While these instances may seem like nothing to some, they all translate to racist experiences. You are treating me differently for no justifiable reason other than you’ve made a stereotypical perception of me. On top of this, I was watching the boys fancy my white friends whilst I struggled to find my identity. I wore hot pants in Oceana because I wanted to be loved but unfortunately a lot of my sexual experiences when I was younger were not consensual, with the boys saying that it didn’t happen because ‘they would never get with someone like me’. 

All of this started the snowball of my anger and hatred for myself.

It seemed like everyone else hates me so why shouldn’t I? I didn’t have a word for it back then, but I was so lonely and depressed and this has carried on through my life. I couldn’t get up for school, I would cry myself to sleep wondering why I was different. I couldn’t, at that age, understand the injustice. And to be honest, even becoming an adult, things didn’t exactly change. But I did start to understand what was happening and why. 

As an adult, I started to see these same dynamics play out in the workplace but also within my friendships and romantic relationships. I started gaining more knowledge about racism when I started seeking it out by reading, speaking openly with white and Black friends and finding community. But it was after the killing of George Floyd I started speaking about my past experiences in public.
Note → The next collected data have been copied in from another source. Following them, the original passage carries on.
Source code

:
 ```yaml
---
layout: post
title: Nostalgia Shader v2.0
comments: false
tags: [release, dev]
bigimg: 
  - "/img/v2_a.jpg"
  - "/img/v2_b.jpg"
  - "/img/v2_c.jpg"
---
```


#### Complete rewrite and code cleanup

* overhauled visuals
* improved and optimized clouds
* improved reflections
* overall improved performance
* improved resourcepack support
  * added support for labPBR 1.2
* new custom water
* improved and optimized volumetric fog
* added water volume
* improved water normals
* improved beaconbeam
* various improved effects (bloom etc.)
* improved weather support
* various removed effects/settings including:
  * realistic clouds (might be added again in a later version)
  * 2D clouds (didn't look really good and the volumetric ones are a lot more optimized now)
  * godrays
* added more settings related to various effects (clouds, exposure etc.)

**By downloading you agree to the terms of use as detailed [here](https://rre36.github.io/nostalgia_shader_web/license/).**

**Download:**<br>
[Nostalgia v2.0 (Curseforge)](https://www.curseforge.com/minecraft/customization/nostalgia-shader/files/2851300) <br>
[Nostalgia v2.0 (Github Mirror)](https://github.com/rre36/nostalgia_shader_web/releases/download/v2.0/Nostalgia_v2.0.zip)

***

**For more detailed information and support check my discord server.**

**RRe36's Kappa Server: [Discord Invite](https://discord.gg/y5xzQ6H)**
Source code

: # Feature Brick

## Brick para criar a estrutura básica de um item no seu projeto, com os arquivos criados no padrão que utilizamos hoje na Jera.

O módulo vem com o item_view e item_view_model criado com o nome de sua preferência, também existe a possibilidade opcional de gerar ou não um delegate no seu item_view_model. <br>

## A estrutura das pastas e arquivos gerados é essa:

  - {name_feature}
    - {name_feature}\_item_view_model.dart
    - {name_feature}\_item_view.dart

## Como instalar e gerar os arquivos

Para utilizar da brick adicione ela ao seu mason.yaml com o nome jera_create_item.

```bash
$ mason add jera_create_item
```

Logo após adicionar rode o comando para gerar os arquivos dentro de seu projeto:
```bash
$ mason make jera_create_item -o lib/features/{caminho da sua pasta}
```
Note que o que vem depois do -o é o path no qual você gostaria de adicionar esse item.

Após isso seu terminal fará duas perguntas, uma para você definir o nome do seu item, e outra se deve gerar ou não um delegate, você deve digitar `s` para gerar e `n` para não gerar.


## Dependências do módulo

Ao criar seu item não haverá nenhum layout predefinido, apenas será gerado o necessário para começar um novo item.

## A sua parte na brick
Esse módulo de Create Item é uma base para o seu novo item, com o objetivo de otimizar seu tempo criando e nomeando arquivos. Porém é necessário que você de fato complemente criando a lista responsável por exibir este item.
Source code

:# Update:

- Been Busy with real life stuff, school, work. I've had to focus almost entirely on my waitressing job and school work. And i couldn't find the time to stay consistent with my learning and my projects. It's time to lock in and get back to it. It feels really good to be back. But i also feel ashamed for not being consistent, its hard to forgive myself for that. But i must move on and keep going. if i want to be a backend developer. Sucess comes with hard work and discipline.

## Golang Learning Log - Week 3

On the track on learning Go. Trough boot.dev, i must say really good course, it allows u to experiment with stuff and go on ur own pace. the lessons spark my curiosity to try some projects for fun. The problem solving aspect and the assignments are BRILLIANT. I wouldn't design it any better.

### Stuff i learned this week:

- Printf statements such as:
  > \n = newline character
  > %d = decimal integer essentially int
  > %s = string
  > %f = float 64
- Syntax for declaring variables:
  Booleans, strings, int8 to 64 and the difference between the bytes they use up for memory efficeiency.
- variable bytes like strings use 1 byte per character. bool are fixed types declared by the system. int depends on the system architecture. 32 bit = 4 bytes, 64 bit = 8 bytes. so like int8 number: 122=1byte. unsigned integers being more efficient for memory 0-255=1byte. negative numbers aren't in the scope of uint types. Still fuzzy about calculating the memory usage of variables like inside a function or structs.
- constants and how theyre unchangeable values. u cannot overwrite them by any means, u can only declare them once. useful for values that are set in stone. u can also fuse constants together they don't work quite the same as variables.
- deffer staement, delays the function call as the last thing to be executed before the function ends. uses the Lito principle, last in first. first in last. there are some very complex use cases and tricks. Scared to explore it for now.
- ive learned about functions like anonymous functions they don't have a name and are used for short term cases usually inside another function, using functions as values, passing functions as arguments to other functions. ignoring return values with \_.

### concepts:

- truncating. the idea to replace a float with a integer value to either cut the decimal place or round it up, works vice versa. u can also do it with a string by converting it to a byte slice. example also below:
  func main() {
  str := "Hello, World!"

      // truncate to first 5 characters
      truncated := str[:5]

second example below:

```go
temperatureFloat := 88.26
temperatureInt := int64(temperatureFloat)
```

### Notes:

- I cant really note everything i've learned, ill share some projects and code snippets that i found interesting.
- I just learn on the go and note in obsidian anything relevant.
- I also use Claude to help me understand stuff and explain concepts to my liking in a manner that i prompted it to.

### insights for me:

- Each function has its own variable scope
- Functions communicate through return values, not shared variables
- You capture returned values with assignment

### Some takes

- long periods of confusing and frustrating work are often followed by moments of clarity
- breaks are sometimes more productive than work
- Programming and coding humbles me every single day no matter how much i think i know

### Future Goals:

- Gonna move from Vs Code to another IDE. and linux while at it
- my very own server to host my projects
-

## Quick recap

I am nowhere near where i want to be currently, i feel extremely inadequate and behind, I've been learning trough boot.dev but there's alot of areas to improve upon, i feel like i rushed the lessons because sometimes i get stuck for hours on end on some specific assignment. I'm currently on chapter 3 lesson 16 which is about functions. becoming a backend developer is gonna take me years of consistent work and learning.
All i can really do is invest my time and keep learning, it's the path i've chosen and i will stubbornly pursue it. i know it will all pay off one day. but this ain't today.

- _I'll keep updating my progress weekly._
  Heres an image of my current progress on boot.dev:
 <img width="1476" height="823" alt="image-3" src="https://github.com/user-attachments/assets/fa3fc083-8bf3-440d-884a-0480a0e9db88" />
I started to understand activism and finding my voice. Suddenly your voice becoming powerful and helpful to others only seemed to p*ss off some white people more, to the point that they became more openly racist than before, which just cemented how systemic racism is. Ultimately, it always comes down to people not listening, being defensive, not reflecting on their own behaviour and blaming you for everything. Every Black person I speak to has a similar, if not the same, story. You speak up, you are shut down and people make decisions for you instead of with you.

This pattern repeats over and over again until you start thinking you are crazy – you’re not. 

And it is this cycle that ultimately has been so damaging to my mental health. When you are gaslit, your emotions are shoved to the side, you start to lose hope. It feels like you are gasping for air just to be heard and sometimes you just have to accept that some people will just never understand your experience. But the difference is that some people do try to understand and take action to do better, rather than getting defensive and never changing their outlook – it’s these people who have made me understand that change is possible. 

I am soon to be 30 and have been able to reflect a lot about my relationships and how racism can play out in a person’s life but also recognise the layers of intersectionality within communities. I have thankfully had a lot of therapy, I mean… a lot! Can you blame me? And I now know that there is nothing wrong with me – I’m pretty awesome! My experiences have fuelled my work in advocating for change. I have an amazing support network around me, many people who are actively being anti-racist and I’ve slowly started to see those who sadly aren’t and it’s time to let those dynamics go. It’s been difficult, but finding peace and protecting yourself for your mental health is of the utmost importance and I can’t wait to continue to meet people in life who want to uplift you and who have your back when it comes to racism, rather than bring you down, ignore it and pretend that it doesn’t exist. Listening can save the life of someone like me, do the work, be a true ally, and let the communities speak.